▸ **Exercise prompt**: Among the entries, find the lines with the string "space" and report them.

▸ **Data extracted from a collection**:
::::::::::

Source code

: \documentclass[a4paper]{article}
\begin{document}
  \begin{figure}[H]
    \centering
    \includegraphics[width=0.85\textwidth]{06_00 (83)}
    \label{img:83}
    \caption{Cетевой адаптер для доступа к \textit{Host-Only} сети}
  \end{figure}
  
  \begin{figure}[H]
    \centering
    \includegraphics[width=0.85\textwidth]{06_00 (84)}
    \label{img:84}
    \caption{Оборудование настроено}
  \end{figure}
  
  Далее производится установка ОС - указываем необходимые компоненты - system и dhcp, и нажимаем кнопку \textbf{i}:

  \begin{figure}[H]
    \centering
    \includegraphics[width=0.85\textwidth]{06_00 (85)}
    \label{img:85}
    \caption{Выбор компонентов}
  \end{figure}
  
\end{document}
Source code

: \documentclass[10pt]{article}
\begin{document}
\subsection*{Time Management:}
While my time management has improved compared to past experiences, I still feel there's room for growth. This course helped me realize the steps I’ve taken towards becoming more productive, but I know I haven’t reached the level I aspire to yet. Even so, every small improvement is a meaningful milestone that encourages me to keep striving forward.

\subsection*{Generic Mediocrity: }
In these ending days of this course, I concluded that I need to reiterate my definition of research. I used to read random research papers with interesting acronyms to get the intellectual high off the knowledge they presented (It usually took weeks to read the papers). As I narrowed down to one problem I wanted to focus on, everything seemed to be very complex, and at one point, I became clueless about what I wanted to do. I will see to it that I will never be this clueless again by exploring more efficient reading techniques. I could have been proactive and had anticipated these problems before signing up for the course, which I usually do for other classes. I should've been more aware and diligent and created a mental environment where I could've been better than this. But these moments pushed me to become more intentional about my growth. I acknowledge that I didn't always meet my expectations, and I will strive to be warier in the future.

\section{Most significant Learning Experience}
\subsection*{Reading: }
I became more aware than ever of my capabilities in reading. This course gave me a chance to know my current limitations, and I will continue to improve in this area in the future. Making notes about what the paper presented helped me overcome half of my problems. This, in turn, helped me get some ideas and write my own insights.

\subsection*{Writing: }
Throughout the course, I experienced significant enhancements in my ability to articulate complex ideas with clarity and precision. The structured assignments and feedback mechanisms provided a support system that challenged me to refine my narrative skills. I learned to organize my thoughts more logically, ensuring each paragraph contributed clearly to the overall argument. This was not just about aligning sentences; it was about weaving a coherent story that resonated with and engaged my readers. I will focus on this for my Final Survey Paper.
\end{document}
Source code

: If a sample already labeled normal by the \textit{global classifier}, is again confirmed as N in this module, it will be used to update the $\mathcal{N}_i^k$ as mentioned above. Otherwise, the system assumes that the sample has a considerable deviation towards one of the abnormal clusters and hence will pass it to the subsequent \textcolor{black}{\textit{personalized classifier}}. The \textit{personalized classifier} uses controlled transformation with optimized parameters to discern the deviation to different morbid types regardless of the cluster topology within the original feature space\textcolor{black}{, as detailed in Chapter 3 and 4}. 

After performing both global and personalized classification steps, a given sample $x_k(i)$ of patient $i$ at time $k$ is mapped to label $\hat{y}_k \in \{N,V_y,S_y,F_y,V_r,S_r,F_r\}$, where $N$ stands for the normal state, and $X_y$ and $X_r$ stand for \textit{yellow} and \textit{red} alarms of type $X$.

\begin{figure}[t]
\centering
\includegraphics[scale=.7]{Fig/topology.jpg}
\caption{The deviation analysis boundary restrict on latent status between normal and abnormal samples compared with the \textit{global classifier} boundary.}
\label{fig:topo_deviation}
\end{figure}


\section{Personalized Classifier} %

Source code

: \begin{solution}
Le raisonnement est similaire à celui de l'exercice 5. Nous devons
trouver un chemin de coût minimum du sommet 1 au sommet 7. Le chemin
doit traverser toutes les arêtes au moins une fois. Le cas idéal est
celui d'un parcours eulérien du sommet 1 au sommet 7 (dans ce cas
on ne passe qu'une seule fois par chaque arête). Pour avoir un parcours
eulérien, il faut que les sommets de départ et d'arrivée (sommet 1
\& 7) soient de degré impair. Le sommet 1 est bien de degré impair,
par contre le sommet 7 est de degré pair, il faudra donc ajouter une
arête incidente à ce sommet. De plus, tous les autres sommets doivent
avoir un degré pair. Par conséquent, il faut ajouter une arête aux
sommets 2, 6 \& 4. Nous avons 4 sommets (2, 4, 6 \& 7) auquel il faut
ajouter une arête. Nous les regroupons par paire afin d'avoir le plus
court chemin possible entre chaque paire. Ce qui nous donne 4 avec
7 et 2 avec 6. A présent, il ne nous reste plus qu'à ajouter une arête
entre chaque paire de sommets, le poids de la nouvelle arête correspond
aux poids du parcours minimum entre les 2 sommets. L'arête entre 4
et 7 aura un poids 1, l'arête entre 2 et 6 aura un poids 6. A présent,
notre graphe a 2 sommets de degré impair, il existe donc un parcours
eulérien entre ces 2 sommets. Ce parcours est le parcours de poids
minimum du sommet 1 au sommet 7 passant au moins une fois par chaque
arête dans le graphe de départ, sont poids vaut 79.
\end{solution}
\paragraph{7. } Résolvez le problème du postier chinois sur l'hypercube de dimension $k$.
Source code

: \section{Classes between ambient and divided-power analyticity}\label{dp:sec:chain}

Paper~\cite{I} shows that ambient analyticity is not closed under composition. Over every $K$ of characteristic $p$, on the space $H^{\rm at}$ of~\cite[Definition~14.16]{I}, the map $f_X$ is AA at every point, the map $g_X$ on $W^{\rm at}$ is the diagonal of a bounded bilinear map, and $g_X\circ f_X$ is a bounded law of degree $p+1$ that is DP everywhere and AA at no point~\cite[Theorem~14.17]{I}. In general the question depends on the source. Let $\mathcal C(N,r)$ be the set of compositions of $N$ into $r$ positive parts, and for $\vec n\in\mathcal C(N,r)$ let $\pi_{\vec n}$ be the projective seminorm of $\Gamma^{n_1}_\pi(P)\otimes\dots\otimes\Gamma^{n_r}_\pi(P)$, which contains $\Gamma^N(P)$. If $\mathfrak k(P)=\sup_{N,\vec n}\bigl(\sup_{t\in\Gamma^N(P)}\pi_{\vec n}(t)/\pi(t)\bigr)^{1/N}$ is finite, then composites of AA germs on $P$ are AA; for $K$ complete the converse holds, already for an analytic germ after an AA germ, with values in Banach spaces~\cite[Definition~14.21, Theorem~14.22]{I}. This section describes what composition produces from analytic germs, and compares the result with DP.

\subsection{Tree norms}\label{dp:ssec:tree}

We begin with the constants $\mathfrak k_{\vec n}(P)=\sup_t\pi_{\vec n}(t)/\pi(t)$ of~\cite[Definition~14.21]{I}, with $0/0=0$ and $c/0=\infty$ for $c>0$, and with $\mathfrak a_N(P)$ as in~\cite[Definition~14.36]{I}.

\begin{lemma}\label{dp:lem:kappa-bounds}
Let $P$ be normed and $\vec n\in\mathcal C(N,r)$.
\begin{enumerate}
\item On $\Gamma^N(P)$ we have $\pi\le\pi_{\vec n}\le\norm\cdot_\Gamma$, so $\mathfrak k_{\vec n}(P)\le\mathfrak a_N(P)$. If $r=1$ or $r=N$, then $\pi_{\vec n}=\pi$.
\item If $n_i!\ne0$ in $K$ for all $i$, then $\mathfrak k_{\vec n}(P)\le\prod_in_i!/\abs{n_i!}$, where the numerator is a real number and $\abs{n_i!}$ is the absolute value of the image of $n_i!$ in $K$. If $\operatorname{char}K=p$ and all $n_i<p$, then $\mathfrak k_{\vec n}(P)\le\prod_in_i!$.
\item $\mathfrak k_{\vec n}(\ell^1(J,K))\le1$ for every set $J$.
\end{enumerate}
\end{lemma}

::::::::::

▸ **Task output**:
: If a sample already labeled normal by the \textit{global classifier}, is again confirmed as N in this module, it will be used to update the $\mathcal{N}_i^k$ as mentioned above. Otherwise, the system assumes that the sample has a considerable deviation towards one of the abnormal clusters and hence will pass it to the subsequent \textcolor{black}{\textit{personalized classifier}}. The \textit{personalized classifier} uses controlled transformation with optimized parameters to discern the deviation to different morbid types regardless of the cluster topology within the original feature space\textcolor{black}{, as detailed in Chapter 3 and 4}. 
Paper~\cite{I} shows that ambient analyticity is not closed under composition. Over every $K$ of characteristic $p$, on the space $H^{\rm at}$ of~\cite[Definition~14.16]{I}, the map $f_X$ is AA at every point, the map $g_X$ on $W^{\rm at}$ is the diagonal of a bounded bilinear map, and $g_X\circ f_X$ is a bounded law of degree $p+1$ that is DP everywhere and AA at no point~\cite[Theorem~14.17]{I}. In general the question depends on the source. Let $\mathcal C(N,r)$ be the set of compositions of $N$ into $r$ positive parts, and for $\vec n\in\mathcal C(N,r)$ let $\pi_{\vec n}$ be the projective seminorm of $\Gamma^{n_1}_\pi(P)\otimes\dots\otimes\Gamma^{n_r}_\pi(P)$, which contains $\Gamma^N(P)$. If $\mathfrak k(P)=\sup_{N,\vec n}\bigl(\sup_{t\in\Gamma^N(P)}\pi_{\vec n}(t)/\pi(t)\bigr)^{1/N}$ is finite, then composites of AA germs on $P$ are AA; for $K$ complete the converse holds, already for an analytic germ after an AA germ, with values in Banach spaces~\cite[Definition~14.21, Theorem~14.22]{I}. This section describes what composition produces from analytic germs, and compares the result with DP.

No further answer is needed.